— PROMPT —
Pictures excluded, return every entry exactly, please.

---------- DATA LISTING

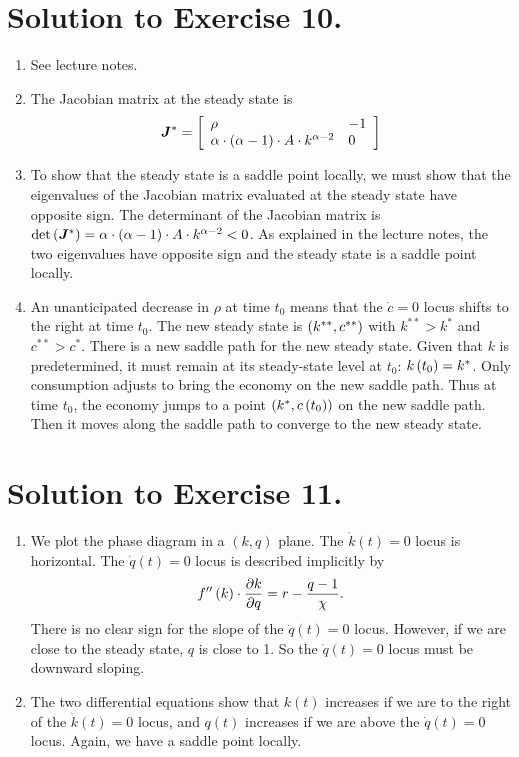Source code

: \documentclass[letterpaper,12pt,leqno]{article}
\begin{document}
\section*{Solution to Exercise 10.}
\begin{enumerate}
\item See lecture notes.
\item  The Jacobian matrix at the steady state is
\begin{align*}
\bm{J}^{*}=\left[ 
\begin{array}{ll}
\rho  & -1 \\ 
\alpha \cdot \left( \alpha -1 \right)\cdot  A\cdot k^{\alpha -2} & 0
\end{array} \right] 
\end{align*}
\item To show that the steady state is a saddle point locally, we must show that the eigenvalues of the Jacobian matrix evaluated at the steady state have opposite sign. The determinant of the Jacobian matrix is  $\det \left( \bm{J}^{*} \right) =\alpha\cdot  \left( \alpha -1 \right)\cdot A\cdot k^{\alpha -2}<0$. As explained in the lecture notes, the two eigenvalues have opposite sign and the steady state is a saddle point locally.

\item An unanticipated decrease in $\rho $ at time $t_{0}$ means that the $\dot{c}=0$ locus shifts to the right at time $t_{0}$. The new steady state is $\left( k^{**},c^{**} \right) $ with $k^{* *}>k^*$ and $c^{* *}>c^*$. There is a new saddle path for the new steady state. Given that $k$ is predetermined, it must remain at its steady-state level at $t_{0}$: $k\left( t_{0} \right) =k^*$. Only consumption adjusts to bring the economy on the new saddle path. Thus at time $t_{0}$, the economy jumps to a point $\left( k^*,c\left( t_{0} \right) \right)$ on the new saddle path. Then it moves along the saddle path to converge to the new steady state.
\end{enumerate}

\section*{Solution to Exercise 11.}
\begin{enumerate}
\item We plot the phase diagram in a $(k,q)$ plane. The $\dot{k}(t)=0$ locus is horizontal. The $\dot{q}(t)=0$ locus is described implicitly by
\begin{align*}
f''\left( k \right) \cdot \frac{\partial k}{\partial q}=r-\frac{q-1}{\chi}.
\end{align*}
There is no clear sign for the slope of the $\dot{q}(t)=0$ locus. However, if we are close to the steady state,  $q$ is close to 1. So the $\dot{q}(t)=0$ locus must be downward sloping.
\item The two differential equations show that $k(t)$ increases if we are to the right of the $\dot{k}(t)=0$ locus, and $q(t)$ increases if we are above the $\dot{q}(t)=0$ locus. Again, we have a saddle point locally.
\end{enumerate}
\end{document}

--------------------

— ANSWER SECTION —
Source code

: \documentclass[letterpaper,12pt,leqno]{article}
\begin{document}
\section*{Solution to Exercise 10.}
\begin{enumerate}
\item See lecture notes.
\item  The Jacobian matrix at the steady state is
\begin{align*}
\bm{J}^{*}=\left[ 
\begin{array}{ll}
\rho  & -1 \\ 
\alpha \cdot \left( \alpha -1 \right)\cdot  A\cdot k^{\alpha -2} & 0
\end{array} \right] 
\end{align*}
\item To show that the steady state is a saddle point locally, we must show that the eigenvalues of the Jacobian matrix evaluated at the steady state have opposite sign. The determinant of the Jacobian matrix is  $\det \left( \bm{J}^{*} \right) =\alpha\cdot  \left( \alpha -1 \right)\cdot A\cdot k^{\alpha -2}<0$. As explained in the lecture notes, the two eigenvalues have opposite sign and the steady state is a saddle point locally.

\item An unanticipated decrease in $\rho $ at time $t_{0}$ means that the $\dot{c}=0$ locus shifts to the right at time $t_{0}$. The new steady state is $\left( k^{**},c^{**} \right) $ with $k^{* *}>k^*$ and $c^{* *}>c^*$. There is a new saddle path for the new steady state. Given that $k$ is predetermined, it must remain at its steady-state level at $t_{0}$: $k\left( t_{0} \right) =k^*$. Only consumption adjusts to bring the economy on the new saddle path. Thus at time $t_{0}$, the economy jumps to a point $\left( k^*,c\left( t_{0} \right) \right)$ on the new saddle path. Then it moves along the saddle path to converge to the new steady state.
\end{enumerate}

\section*{Solution to Exercise 11.}
\begin{enumerate}
\item We plot the phase diagram in a $(k,q)$ plane. The $\dot{k}(t)=0$ locus is horizontal. The $\dot{q}(t)=0$ locus is described implicitly by
\begin{align*}
f''\left( k \right) \cdot \frac{\partial k}{\partial q}=r-\frac{q-1}{\chi}.
\end{align*}
There is no clear sign for the slope of the $\dot{q}(t)=0$ locus. However, if we are close to the steady state,  $q$ is close to 1. So the $\dot{q}(t)=0$ locus must be downward sloping.
\item The two differential equations show that $k(t)$ increases if we are to the right of the $\dot{k}(t)=0$ locus, and $q(t)$ increases if we are above the $\dot{q}(t)=0$ locus. Again, we have a saddle point locally.
\end{enumerate}
\end{document}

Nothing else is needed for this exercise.